The painful shoes, the ‘glass ceilings’ we endure, our monthly periods and associated cramping, bloating, headaches, exhaustion, cravings, emotions, and bitchiness … it’s all part of it.
All the highs and lows — and adjusting to them constantly — are part of being a girl. “High-maintenance” doesn’t begin to cover how we feel about our own bodies.
Don’t get me wrong, it’s not all bad.
We have more career options, more clothing options, make-up to cover our blemishes (no boy will ever wear concealer), and I love geting dressed up and looking pretty — be honest, we never outgrow playing dress-up.
And can’t forget that awesome superpower of growing a life inside us. There is no way to describe that feeling, that moment when you meet the little being who has been growing inside you.
I think the thing I struggle with most are the emotions. You never see a man crying at a movie. “We Bought a Zoo” reduced me to a teary mess. At 36-years-old I recognize the PMS and am good about letting those close to me know that I’m in a mood and that it will pass.
But it’s still ridiculously frustrating. I once cried because the store didn’t have my size in the pair of shoes I wanted. I cried at that. Seriously? That happens and then I get angry at myself for crying. It’s truly horrible and makes me want to stay in bed until it passes.

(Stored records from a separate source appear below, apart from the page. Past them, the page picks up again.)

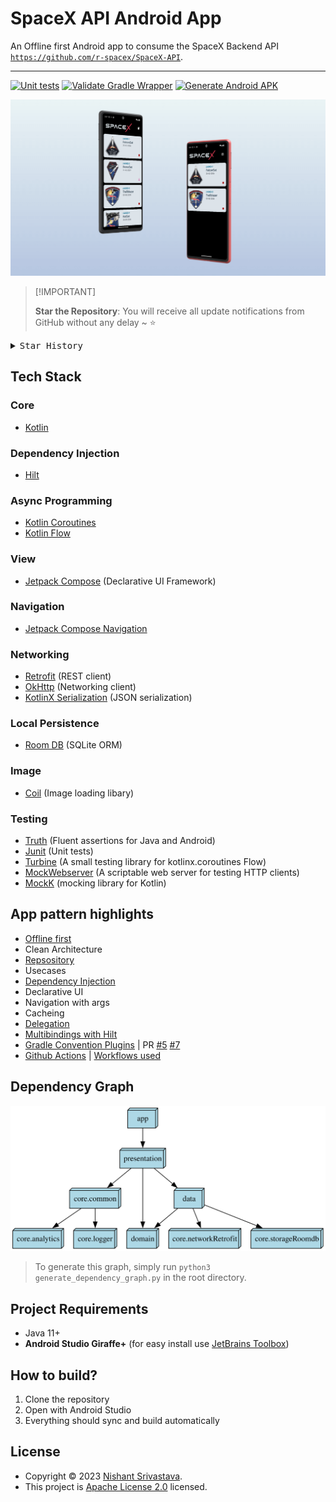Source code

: # SpaceX API Android App

An Offline first Android app to consume the SpaceX Backend API [`https://github.com/r-spacex/SpaceX-API`](https://github.com/r-spacex/SpaceX-API).

---
[![Unit tests](https://github.com/nisrulz/android-spacex-app/actions/workflows/run-tests.yml/badge.svg)](https://github.com/nisrulz/android-spacex-app/actions/workflows/run-tests.yml) [![Validate Gradle Wrapper](https://github.com/nisrulz/android-spacex-app/actions/workflows/validate-gradlew.yml/badge.svg)](https://github.com/nisrulz/android-spacex-app/actions/workflows/validate-gradlew.yml) [![Generate Android APK](https://github.com/nisrulz/android-spacex-app/actions/workflows/gen-android-apk.yml/badge.svg)](https://github.com/nisrulz/android-spacex-app/actions/workflows/gen-android-apk.yml)

![Screenshot](./repo_assets/screenshot.png)

> \[!IMPORTANT]
>
> **Star the Repository**: You will receive all update notifications from GitHub without any delay \~ ⭐️

<details>
  <summary><kbd>Star History</kbd></summary>
  <picture>
    <img width="100%" src="https://api.star-history.com/svg?repos=nisrulz/android-spacex-app&type=Timeline">
  </picture>
</details>

## Tech Stack

### Core

- [Kotlin](https://kotlinlang.org/)

### Dependency Injection

- [Hilt](https://dagger.dev/hilt/)

### Async Programming

- [Kotlin Coroutines](https://kotlinlang.org/docs/coroutines-overview.html)
- [Kotlin Flow](https://kotlinlang.org/docs/flow.html)

### View

- [Jetpack Compose](https://developer.android.com/jetpack/compose) (Declarative UI Framework)

### Navigation

- [Jetpack Compose Navigation](https://developer.android.com/jetpack/compose/navigation)

### Networking

- [Retrofit](https://square.github.io/retrofit/) (REST client)
- [OkHttp](https://square.github.io/okhttp/) (Networking client)
- [KotlinX Serialization](https://github.com/Kotlin/kotlinx.serialization/tree/master) (JSON serialization)

### Local Persistence

- [Room DB](https://developer.android.com/training/data-storage/room) (SQLite ORM)

### Image

- [Coil](https://coil-kt.github.io/coil/) (Image loading libary)

### Testing

- [Truth](https://truth.dev/) (Fluent assertions for Java and Android)
- [Junit](https://junit.org/junit4/) (Unit tests)
- [Turbine](https://github.com/cashapp/turbine) (A small testing library for kotlinx.coroutines Flow)
- [MockWebserver](https://github.com/square/okhttp/tree/master/mockwebserver) (A scriptable web server for testing HTTP clients)
- [MockK](https://mockk.io/) (mocking library for Kotlin)

## App pattern highlights

- [Offline first](https://developer.android.com/topic/architecture/data-layer/offline-first)
- Clean Architecture
- [Repsository](https://developer.android.com/topic/architecture/data-layer)
- Usecases
- [Dependency Injection](https://developer.android.com/training/dependency-injection)
- Declarative UI
- Navigation with args
- Cacheing
- [Delegation](https://kotlinlang.org/docs/delegation.html)
- [Multibindings with Hilt](https://dagger.dev/dev-guide/multibindings.html)
- [Gradle Convention Plugins](https://docs.gradle.org/current/samples/sample_convention_plugins.html) | PR [#5](https://github.com/nisrulz/android-spacex-app/pull/5) [#7](https://github.com/nisrulz/android-spacex-app/pull/7)
- [Github Actions](https://docs.github.com/en/actions) | [Workflows used](.github/workflows)

## Dependency Graph

<img src="dependency_graph.svg" alt="Dependency Graph" />

> To generate this graph, simply run `python3 generate_dependency_graph.py` in the root directory.

## Project Requirements

- Java 11+
- **Android Studio Giraffe+** (for easy install use [JetBrains Toolbox](https://www.jetbrains.com/toolbox-app/))

## How to build?

1. Clone the repository
2. Open with Android Studio
3. Everything should sync and build automatically

## License

- Copyright © 2023 [Nishant Srivastava](https://github.com/nisrulz).
- This project is [Apache License 2.0](./LICENSE) licensed.

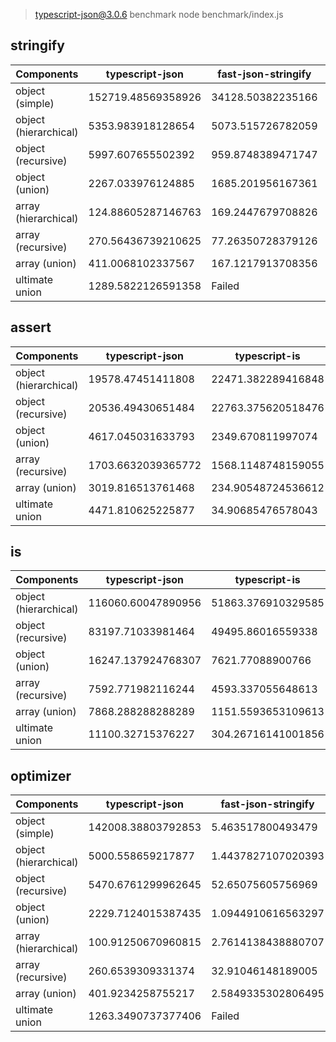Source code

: 
> typescript-json@3.0.6 benchmark
> node benchmark/index.js

## stringify
 Components | typescript-json | fast-json-stringify | JSON.stringify() 
------------|-----------------|---------------------|------------------
object (simple) | 152719.48569358926 | 34128.50382235166 | 4244.407469033094
object (hierarchical) | 5353.983918128654 | 5073.515726782059 | 1232.904788522452
object (recursive) | 5997.607655502392 | 959.8748389471747 | 977.4380011187767
object (union) | 2267.033976124885 | 1685.201956167361 | 507.85531603945924
array (hierarchical) | 124.88605287146763 | 169.2447679708826 | 35.272045028142585
array (recursive) | 270.56436739210625 | 77.26350728379126 | 76.40408460977389
array (union) | 411.0068102337567 | 167.1217913708356 | 179.65052784856206
ultimate union | 1289.5822126591358 | Failed | 148.5460270420448



## assert
 Components | typescript-json | typescript-is 
------------|-----------------|---------------
object (hierarchical) | 19578.47451411808 | 22471.382289416848
object (recursive) | 20536.49430651484 | 22763.375620518476
object (union) | 4617.045031633793 | 2349.670811997074
array (recursive) | 1703.6632039365772 | 1568.1148748159055
array (union) | 3019.816513761468 | 234.90548724536612
ultimate union | 4471.810625225877 | 34.90685476578043



## is
 Components | typescript-json | typescript-is 
------------|-----------------|---------------
object (hierarchical) | 116060.60047890956 | 51863.376910329585
object (recursive) | 83197.71033981464 | 49495.86016559338
object (union) | 16247.137924768307 | 7621.77088900766
array (recursive) | 7592.771982116244 | 4593.337055648613
array (union) | 7868.288288288289 | 1151.5593653109613
ultimate union | 11100.32715376227 | 304.26716141001856



## optimizer
 Components | typescript-json | fast-json-stringify | JSON.stringify() 
------------|-----------------|---------------------|------------------
object (simple) | 142008.38803792853 | 5.463517800493479 | 4262.15049727904
object (hierarchical) | 5000.558659217877 | 1.4437827107020393 | 1191.4353111957903
object (recursive) | 5470.6761299962645 | 52.65075605756969 | 980.5933942899795
object (union) | 2229.7124015387435 | 1.0944910616563297 | 520.8725084618278
array (hierarchical) | 100.91250670960815 | 2.7614138438880707 | 30.766396462785558
array (recursive) | 260.6539309331374 | 32.91046148189005 | 78.56872396819386
array (union) | 401.9234258755217 | 2.5849335302806495 | 181.14602587800368
ultimate union | 1263.3490737377406 | Failed | 145.03957297993742



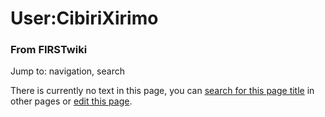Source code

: 

# User:CibiriXirimo

### From FIRSTwiki

Jump to: navigation, search

There is currently no text in this page, you can [search for this page
title](Special:Search/CibiriXirimo "Special:Search/CibiriXirimo" )
in other pages or [edit this
page](http://www.firstwiki.net/index.php?title=User:CibiriXirimo&action=edit
"http://www.firstwiki.net/index.php?title=User:CibiriXirimo&action=edit" ).


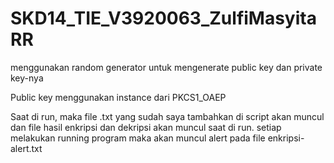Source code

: # SKD14_TIE_V3920063_ZulfiMasyitaRR

menggunakan random generator untuk mengenerate public key dan private key-nya

Public key menggunakan instance dari PKCS1_OAEP

Saat di run, maka file .txt yang sudah saya tambahkan di script akan muncul dan file hasil enkripsi dan dekripsi akan muncul saat di run. setiap melakukan running program maka akan muncul alert pada file enkripsi-alert.txt
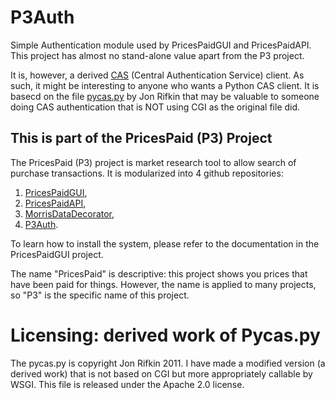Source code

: P3Auth
======

Simple Authentication module used by PricesPaidGUI and PricesPaidAPI.  This project has almost no stand-alone value apart from the P3 project.  

It is, however, a derived [CAS](https://wiki.jasig.org/display/CAS/Home) (Central Authentication Service) client.  As such, it might be interesting to anyone who wants a Python CAS client.
It is basecd on the file [pycas.py](https://wiki.jasig.org/display/CASC/Pycas) by Jon Rifkin that may be valuable to someone doing CAS authentication that is NOT using CGI as the original file did.

This is part of the PricesPaid (P3) Project
--------------------------------------

The PricesPaid (P3) project is market research tool to allow search of purchase transactions.  It is modularized into 4 github repositories:

1. [PricesPaidGUI](https://github.com/XGov/PricesPaidGUI), 
2. [PricesPaidAPI](https://github.com/presidential-innovation-fellows), 
3. [MorrisDataDecorator](https://github.com/presidential-innovation-fellows/MorrisDataDecorator), 
4. [P3Auth](https://github.com/XGov/P3Auth).  

To learn how to install the system, please refer to the documentation in the PricesPaidGUI project.

The name "PricesPaid" is descriptive: this project shows you prices that have been paid for things.  However, the name is applied to many projects, so "P3" is the specific name of this project.

# Licensing: derived work of Pycas.py

The pycas.py is copyright Jon Rifkin 2011.  I have made a modified version (a derived work) that is not based on CGI but more appropriately callable by WSGI.  This file is released under the Apache 2.0 license.



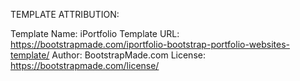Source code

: TEMPLATE ATTRIBUTION:

Template Name: iPortfolio
Template URL: https://bootstrapmade.com/iportfolio-bootstrap-portfolio-websites-template/
Author: BootstrapMade.com
License: https://bootstrapmade.com/license/
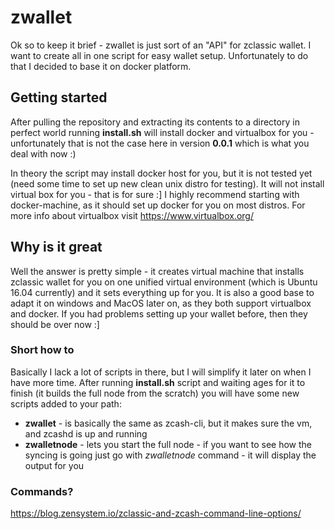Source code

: # zwallet

Ok so to keep it brief - zwallet is just sort of an "API" for zclassic wallet. I want to create all in one script for easy wallet setup. Unfortunately to do that I decided to base it on docker platform.


## Getting started

After pulling the repository and extracting its contents to a directory in perfect world running **install.sh** will install docker and virtualbox for you - unfortunately that is not the case here in version **0.0.1** which is what you deal with now :)

In theory the script may install docker host for you, but it is not tested yet (need some time to set up new clean unix distro for testing). It will not install virtual box for you - that is for sure :] I highly recommend starting with docker-machine, as it should set up docker for you on most distros. For more info about virtualbox visit https://www.virtualbox.org/


## Why is it great

Well the answer is pretty simple - it creates virtual machine that installs zclassic wallet for you on one unified virtual environment (which is Ubuntu 16.04 currently) and it sets everything up for you. It is also a good base to adapt it on windows and MacOS later on, as they both support virtualbox and docker. If you had problems setting up your wallet before, then they should be over now :]


### Short how to

Basically I lack a lot of scripts in there, but I will simplify it later on when I have more time. After running **install.sh** script and waiting ages for it to finish (it builds the full node from the scratch) you will have some new scripts added to your path:

- **zwallet** - is basically the same as zcash-cli, but it makes sure the vm, and zcashd is up and running
- **zwalletnode** - lets you start the full node - if you want to see how the syncing is going just go with *zwalletnode* command - it will display the output for you


### Commands?

https://blog.zensystem.io/zclassic-and-zcash-command-line-options/

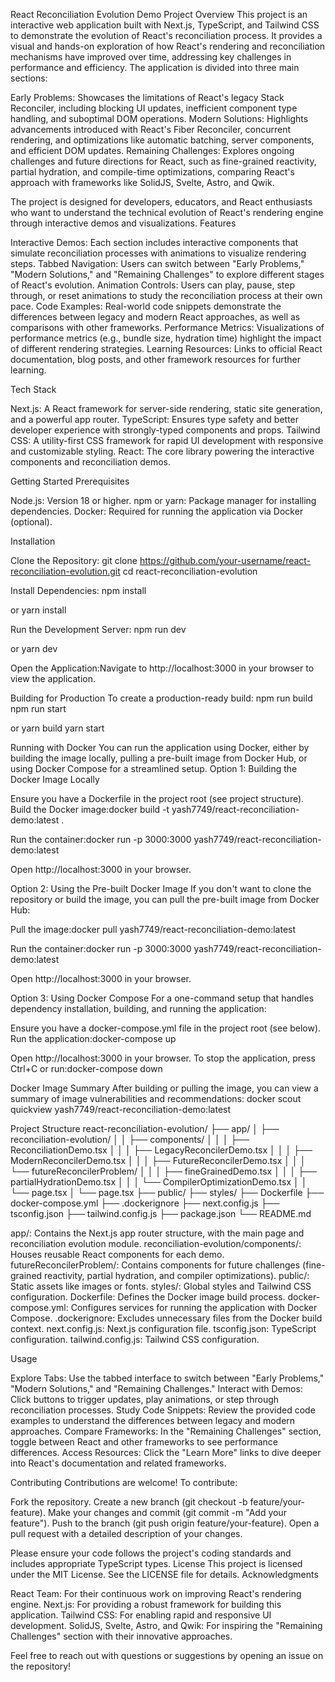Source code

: React Reconciliation Evolution Demo
Project Overview
This project is an interactive web application built with Next.js, TypeScript, and Tailwind CSS to demonstrate the evolution of React's reconciliation process. It provides a visual and hands-on exploration of how React's rendering and reconciliation mechanisms have improved over time, addressing key challenges in performance and efficiency. The application is divided into three main sections:

Early Problems: Showcases the limitations of React's legacy Stack Reconciler, including blocking UI updates, inefficient component type handling, and suboptimal DOM operations.
Modern Solutions: Highlights advancements introduced with React's Fiber Reconciler, concurrent rendering, and optimizations like automatic batching, server components, and efficient DOM updates.
Remaining Challenges: Explores ongoing challenges and future directions for React, such as fine-grained reactivity, partial hydration, and compile-time optimizations, comparing React's approach with frameworks like SolidJS, Svelte, Astro, and Qwik.

The project is designed for developers, educators, and React enthusiasts who want to understand the technical evolution of React's rendering engine through interactive demos and visualizations.
Features

Interactive Demos: Each section includes interactive components that simulate reconciliation processes with animations to visualize rendering steps.
Tabbed Navigation: Users can switch between "Early Problems," "Modern Solutions," and "Remaining Challenges" to explore different stages of React's evolution.
Animation Controls: Users can play, pause, step through, or reset animations to study the reconciliation process at their own pace.
Code Examples: Real-world code snippets demonstrate the differences between legacy and modern React approaches, as well as comparisons with other frameworks.
Performance Metrics: Visualizations of performance metrics (e.g., bundle size, hydration time) highlight the impact of different rendering strategies.
Learning Resources: Links to official React documentation, blog posts, and other framework resources for further learning.

Tech Stack

Next.js: A React framework for server-side rendering, static site generation, and a powerful app router.
TypeScript: Ensures type safety and better developer experience with strongly-typed components and props.
Tailwind CSS: A utility-first CSS framework for rapid UI development with responsive and customizable styling.
React: The core library powering the interactive components and reconciliation demos.

Getting Started
Prerequisites

Node.js: Version 18 or higher.
npm or yarn: Package manager for installing dependencies.
Docker: Required for running the application via Docker (optional).

Installation

Clone the Repository:
git clone https://github.com/your-username/react-reconciliation-evolution.git
cd react-reconciliation-evolution


Install Dependencies:
npm install

or
yarn install


Run the Development Server:
npm run dev

or
yarn dev


Open the Application:Navigate to http://localhost:3000 in your browser to view the application.


Building for Production
To create a production-ready build:
npm run build
npm run start

or
yarn build
yarn start

Running with Docker
You can run the application using Docker, either by building the image locally, pulling a pre-built image from Docker Hub, or using Docker Compose for a streamlined setup.
Option 1: Building the Docker Image Locally

Ensure you have a Dockerfile in the project root (see project structure).
Build the Docker image:docker build -t yash7749/react-reconciliation-demo:latest .


Run the container:docker run -p 3000:3000 yash7749/react-reconciliation-demo:latest


Open http://localhost:3000 in your browser.

Option 2: Using the Pre-built Docker Image
If you don't want to clone the repository or build the image, you can pull the pre-built image from Docker Hub:

Pull the image:docker pull yash7749/react-reconciliation-demo:latest


Run the container:docker run -p 3000:3000 yash7749/react-reconciliation-demo:latest


Open http://localhost:3000 in your browser.

Option 3: Using Docker Compose
For a one-command setup that handles dependency installation, building, and running the application:

Ensure you have a docker-compose.yml file in the project root (see below).
Run the application:docker-compose up


Open http://localhost:3000 in your browser.
To stop the application, press Ctrl+C or run:docker-compose down



Docker Image Summary
After building or pulling the image, you can view a summary of image vulnerabilities and recommendations:
docker scout quickview yash7749/react-reconciliation-demo:latest

Project Structure
react-reconciliation-evolution/
├── app/
│   ├── reconciliation-evolution/
│   │   ├── components/
│   │   │   ├── ReconciliationDemo.tsx
│   │   │   ├── LegacyReconcilerDemo.tsx
│   │   │   ├── ModernReconcilerDemo.tsx
│   │   │   ├── FutureReconcilerDemo.tsx
│   │   │   └── futureReconcilerProblem/
│   │   │       ├── fineGrainedDemo.tsx
│   │   │       ├── partialHydrationDemo.tsx
│   │   │       └── CompilerOptimizationDemo.tsx
│   │   └── page.tsx
│   └── page.tsx
├── public/
├── styles/
├── Dockerfile
├── docker-compose.yml
├── .dockerignore
├── next.config.js
├── tsconfig.json
├── tailwind.config.js
├── package.json
└── README.md


app/: Contains the Next.js app router structure, with the main page and reconciliation evolution module.
reconciliation-evolution/components/: Houses reusable React components for each demo.
futureReconcilerProblem/: Contains components for future challenges (fine-grained reactivity, partial hydration, and compiler optimizations).
public/: Static assets like images or fonts.
styles/: Global styles and Tailwind CSS configuration.
Dockerfile: Defines the Docker image build process.
docker-compose.yml: Configures services for running the application with Docker Compose.
.dockerignore: Excludes unnecessary files from the Docker build context.
next.config.js: Next.js configuration file.
tsconfig.json: TypeScript configuration.
tailwind.config.js: Tailwind CSS configuration.

Usage

Explore Tabs: Use the tabbed interface to switch between "Early Problems," "Modern Solutions," and "Remaining Challenges."
Interact with Demos: Click buttons to trigger updates, play animations, or step through reconciliation processes.
Study Code Snippets: Review the provided code examples to understand the differences between legacy and modern approaches.
Compare Frameworks: In the "Remaining Challenges" section, toggle between React and other frameworks to see performance differences.
Access Resources: Click the "Learn More" links to dive deeper into React's documentation and related frameworks.

Contributing
Contributions are welcome! To contribute:

Fork the repository.
Create a new branch (git checkout -b feature/your-feature).
Make your changes and commit (git commit -m "Add your feature").
Push to the branch (git push origin feature/your-feature).
Open a pull request with a detailed description of your changes.

Please ensure your code follows the project's coding standards and includes appropriate TypeScript types.
License
This project is licensed under the MIT License. See the LICENSE file for details.
Acknowledgments

React Team: For their continuous work on improving React's rendering engine.
Next.js: For providing a robust framework for building this application.
Tailwind CSS: For enabling rapid and responsive UI development.
SolidJS, Svelte, Astro, and Qwik: For inspiring the "Remaining Challenges" section with their innovative approaches.


Feel free to reach out with questions or suggestions by opening an issue on the repository!
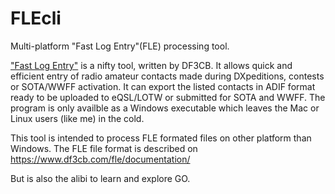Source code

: # FLEcli
Multi-platform "Fast Log Entry"(FLE) processing tool.

["Fast Log Entry"](https://www.df3cb.com/fle/) is a nifty tool, written by DF3CB. It allows quick and efficient entry of radio amateur contacts made during DXpeditions, contests or SOTA/WWFF activation. It can export the listed contacts in ADIF format ready to be uploaded to eQSL/LOTW or submitted for SOTA and WWFF. The program is only availble as a Windows executable which leaves the Mac or Linux users (like me) in the cold.

This tool is intended to process FLE formated files on other platform than Windows. The FLE file format is described on https://www.df3cb.com/fle/documentation/

But is also the alibi to learn and explore GO.

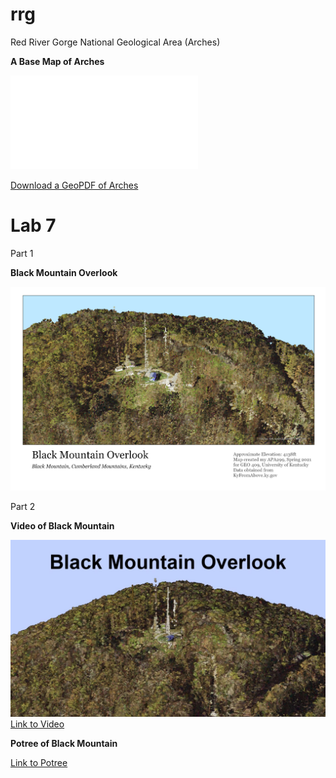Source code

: # rrg

Red River Gorge National Geological Area (Arches)

**A Base Map of Arches**

![Download a GeoPDF of Arches](graphics/rrg.pdf)

[Download a GeoPDF of Arches](graphics/rrg.pdf)

# Lab 7

Part 1

**Black Mountain Overlook**

![Black Mountain Overlook](graphics/bmoMap.png)

Part 2

**Video of Black Mountain**

![Black Mountain Overlook Screenshot](graphics/bmoScreen.JPG)
[Link to Video](https://youtu.be/J0KL63oRgEU)

**Potree of Black Mountain**

[Link to Potree](http://127.0.0.1:5500/BlackMountain/potree/)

I really hate the emotions, they lead to anxiety.
An ex-boyfriend tells me he still loves me, and my brain goes right into obsession mode. What does it mean? What does he want? What is he thinking? Over and over and over again I ask myself these questions.
Being a girl we try so hard to hide our emotions in so many situations. I’ve learned to control them (for the most part) at work. I’ve learned that criticizing my work, isn’t criticizing me. I’ve learned to cool off before spouting off. Showing those emotions isn’t professional.
But they are always there. And no matter how hard we try to conceal them, how hard we try to act like it doesn’t bother us, like we’ve moved on and that we don’t care … we do.
We care, we’re bothered, we’re hurt, we’re sad, we’re elated. We’re always something. And yes, a hug will always help.
Those emotions are there because we’re girls. It’s who we are.
Stupid emotions. It’s their fault I’m sitting here, still unable to let go of the hope. It’s been two weeks since my ex boyfriend told me he still loved me. Two weeks since I told him to end the relationship he was in if he wanted to try again with me. Two weeks since I’ve heard anything from him.
When you’re a girl, your emotions can so easily overpower your brain. Eventually, they get tired and retreat. All you can do is hope they don’t leave lasting battle scars.
But if they do, at least we have concealer to hide it from the rest of the world.
“Beneath the makeup and behind the smile I am just a girl who wishes for the world.”